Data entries
○ ○ ○ ○ ○
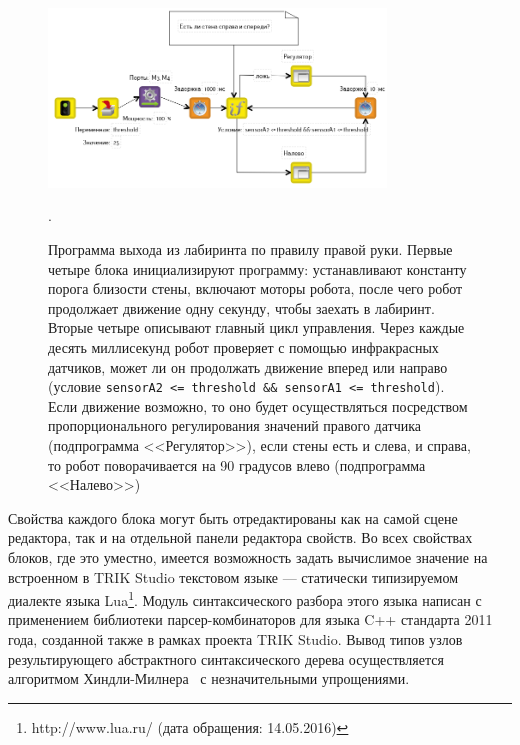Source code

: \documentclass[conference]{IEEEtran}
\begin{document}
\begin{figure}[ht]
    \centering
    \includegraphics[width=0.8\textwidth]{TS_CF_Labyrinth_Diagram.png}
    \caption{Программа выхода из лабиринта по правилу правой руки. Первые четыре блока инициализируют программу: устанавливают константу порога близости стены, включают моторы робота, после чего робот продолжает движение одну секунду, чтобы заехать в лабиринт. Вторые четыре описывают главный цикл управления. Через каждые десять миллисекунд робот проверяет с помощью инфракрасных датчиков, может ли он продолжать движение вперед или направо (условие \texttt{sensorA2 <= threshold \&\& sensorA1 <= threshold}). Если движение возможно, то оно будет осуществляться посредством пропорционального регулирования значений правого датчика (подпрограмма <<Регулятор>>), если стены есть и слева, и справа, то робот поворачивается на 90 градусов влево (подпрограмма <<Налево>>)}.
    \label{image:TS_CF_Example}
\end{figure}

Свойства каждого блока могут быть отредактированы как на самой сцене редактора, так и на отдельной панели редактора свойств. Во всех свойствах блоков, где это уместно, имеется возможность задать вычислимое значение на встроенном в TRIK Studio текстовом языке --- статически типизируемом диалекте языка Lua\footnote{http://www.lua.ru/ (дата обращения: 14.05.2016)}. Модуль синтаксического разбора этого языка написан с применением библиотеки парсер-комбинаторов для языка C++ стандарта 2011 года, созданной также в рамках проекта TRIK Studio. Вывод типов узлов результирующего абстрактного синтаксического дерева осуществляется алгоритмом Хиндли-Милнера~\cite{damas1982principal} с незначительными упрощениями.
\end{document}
○ ○ ○ ○ ○
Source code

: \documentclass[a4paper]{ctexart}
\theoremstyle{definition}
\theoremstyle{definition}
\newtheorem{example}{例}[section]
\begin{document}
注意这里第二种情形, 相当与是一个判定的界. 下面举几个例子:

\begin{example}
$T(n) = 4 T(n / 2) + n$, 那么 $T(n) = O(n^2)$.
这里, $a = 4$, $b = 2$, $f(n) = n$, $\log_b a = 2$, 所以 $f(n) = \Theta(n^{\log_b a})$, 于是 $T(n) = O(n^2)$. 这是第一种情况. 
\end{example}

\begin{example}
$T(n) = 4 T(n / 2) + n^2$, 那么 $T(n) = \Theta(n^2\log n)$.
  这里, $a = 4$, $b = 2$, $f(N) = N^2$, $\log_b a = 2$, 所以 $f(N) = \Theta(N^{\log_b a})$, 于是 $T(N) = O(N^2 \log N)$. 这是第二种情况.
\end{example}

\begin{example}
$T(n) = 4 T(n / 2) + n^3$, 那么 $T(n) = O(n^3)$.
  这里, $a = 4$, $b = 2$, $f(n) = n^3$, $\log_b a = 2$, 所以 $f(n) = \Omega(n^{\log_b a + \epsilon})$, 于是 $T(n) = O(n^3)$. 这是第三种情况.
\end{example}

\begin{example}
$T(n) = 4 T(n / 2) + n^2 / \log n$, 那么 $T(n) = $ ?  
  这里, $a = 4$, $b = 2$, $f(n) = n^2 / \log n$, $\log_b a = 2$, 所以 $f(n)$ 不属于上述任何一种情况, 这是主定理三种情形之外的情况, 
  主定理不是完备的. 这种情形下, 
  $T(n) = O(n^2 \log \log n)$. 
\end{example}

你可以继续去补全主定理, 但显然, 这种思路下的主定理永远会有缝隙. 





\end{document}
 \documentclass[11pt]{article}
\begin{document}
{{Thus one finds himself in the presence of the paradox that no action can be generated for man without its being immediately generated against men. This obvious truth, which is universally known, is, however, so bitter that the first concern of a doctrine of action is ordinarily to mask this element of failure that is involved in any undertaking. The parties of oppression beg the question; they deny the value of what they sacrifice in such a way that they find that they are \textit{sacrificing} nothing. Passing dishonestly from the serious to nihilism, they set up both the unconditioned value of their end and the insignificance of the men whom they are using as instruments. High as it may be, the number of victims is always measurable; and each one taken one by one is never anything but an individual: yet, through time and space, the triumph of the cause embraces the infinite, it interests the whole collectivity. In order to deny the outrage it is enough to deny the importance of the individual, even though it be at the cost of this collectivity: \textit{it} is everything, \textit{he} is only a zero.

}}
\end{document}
○ ○ ○ ○ ○
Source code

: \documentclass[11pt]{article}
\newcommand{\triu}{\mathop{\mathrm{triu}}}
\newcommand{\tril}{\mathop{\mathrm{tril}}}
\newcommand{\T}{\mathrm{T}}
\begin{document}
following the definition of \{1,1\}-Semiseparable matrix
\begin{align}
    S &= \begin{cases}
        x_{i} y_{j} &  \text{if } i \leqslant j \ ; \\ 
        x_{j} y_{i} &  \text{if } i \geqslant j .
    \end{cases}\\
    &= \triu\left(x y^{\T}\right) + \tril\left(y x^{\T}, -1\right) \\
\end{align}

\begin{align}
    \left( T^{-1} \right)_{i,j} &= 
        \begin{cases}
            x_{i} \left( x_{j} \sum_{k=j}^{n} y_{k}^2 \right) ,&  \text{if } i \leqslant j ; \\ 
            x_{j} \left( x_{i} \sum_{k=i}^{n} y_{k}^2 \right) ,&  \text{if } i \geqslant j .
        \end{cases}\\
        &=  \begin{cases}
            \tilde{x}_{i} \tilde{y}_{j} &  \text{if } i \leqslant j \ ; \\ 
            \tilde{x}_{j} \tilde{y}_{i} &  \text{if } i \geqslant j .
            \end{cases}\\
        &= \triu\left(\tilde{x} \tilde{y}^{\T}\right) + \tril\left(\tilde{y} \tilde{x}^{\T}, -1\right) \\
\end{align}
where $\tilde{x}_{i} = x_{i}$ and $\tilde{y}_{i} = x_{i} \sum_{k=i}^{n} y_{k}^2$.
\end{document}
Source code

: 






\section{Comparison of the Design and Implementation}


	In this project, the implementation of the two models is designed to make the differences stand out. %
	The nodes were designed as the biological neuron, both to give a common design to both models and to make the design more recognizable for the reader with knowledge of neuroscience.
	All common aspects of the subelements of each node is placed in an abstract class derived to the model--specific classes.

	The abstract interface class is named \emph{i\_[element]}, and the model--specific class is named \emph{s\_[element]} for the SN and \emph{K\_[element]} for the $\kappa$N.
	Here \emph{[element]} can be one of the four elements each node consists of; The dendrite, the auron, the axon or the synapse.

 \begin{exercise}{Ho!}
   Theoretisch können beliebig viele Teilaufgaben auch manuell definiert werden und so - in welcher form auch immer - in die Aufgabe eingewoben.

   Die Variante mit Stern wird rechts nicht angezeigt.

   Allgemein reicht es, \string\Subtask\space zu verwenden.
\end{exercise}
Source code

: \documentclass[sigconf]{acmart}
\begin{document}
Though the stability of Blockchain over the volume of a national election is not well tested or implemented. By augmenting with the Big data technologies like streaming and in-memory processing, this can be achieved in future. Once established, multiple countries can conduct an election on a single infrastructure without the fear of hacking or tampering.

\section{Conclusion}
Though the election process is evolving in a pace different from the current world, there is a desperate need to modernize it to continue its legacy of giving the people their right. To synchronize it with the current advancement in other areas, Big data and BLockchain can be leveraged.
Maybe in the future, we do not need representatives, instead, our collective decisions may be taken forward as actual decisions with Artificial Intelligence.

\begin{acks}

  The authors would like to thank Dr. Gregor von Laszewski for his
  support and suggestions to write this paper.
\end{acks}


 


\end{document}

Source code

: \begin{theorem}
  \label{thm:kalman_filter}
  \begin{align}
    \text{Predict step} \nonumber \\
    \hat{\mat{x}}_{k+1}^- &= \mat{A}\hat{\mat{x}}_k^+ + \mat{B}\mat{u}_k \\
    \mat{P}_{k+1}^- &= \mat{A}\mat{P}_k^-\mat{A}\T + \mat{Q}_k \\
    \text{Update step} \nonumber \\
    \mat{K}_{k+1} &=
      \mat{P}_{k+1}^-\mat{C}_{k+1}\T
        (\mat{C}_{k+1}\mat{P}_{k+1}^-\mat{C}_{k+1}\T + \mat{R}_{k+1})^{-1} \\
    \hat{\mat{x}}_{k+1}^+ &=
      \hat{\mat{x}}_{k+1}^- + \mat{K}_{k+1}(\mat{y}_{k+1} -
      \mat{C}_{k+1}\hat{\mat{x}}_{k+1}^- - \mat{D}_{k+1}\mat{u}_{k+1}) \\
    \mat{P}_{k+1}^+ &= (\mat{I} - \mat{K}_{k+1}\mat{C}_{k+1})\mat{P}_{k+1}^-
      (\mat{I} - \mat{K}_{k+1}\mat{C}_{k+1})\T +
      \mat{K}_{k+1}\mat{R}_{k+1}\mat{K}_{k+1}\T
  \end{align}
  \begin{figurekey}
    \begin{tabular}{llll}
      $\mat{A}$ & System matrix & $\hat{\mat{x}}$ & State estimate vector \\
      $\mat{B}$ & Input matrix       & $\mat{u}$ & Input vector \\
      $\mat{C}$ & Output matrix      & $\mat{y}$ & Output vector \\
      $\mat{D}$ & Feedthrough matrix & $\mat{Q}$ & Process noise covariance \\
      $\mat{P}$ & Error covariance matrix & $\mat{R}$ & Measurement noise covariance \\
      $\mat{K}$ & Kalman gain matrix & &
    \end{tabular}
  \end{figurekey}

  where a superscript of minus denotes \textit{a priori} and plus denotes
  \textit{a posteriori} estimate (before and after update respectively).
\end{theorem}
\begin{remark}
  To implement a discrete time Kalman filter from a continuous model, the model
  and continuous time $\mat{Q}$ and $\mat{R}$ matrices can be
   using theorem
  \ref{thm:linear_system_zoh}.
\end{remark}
○ ○ ○ ○ ○
For each line in the data above that contains the string "mathop", extract the line.

\newcommand{\triu}{\mathop{\mathrm{triu}}}
\newcommand{\tril}{\mathop{\mathrm{tril}}}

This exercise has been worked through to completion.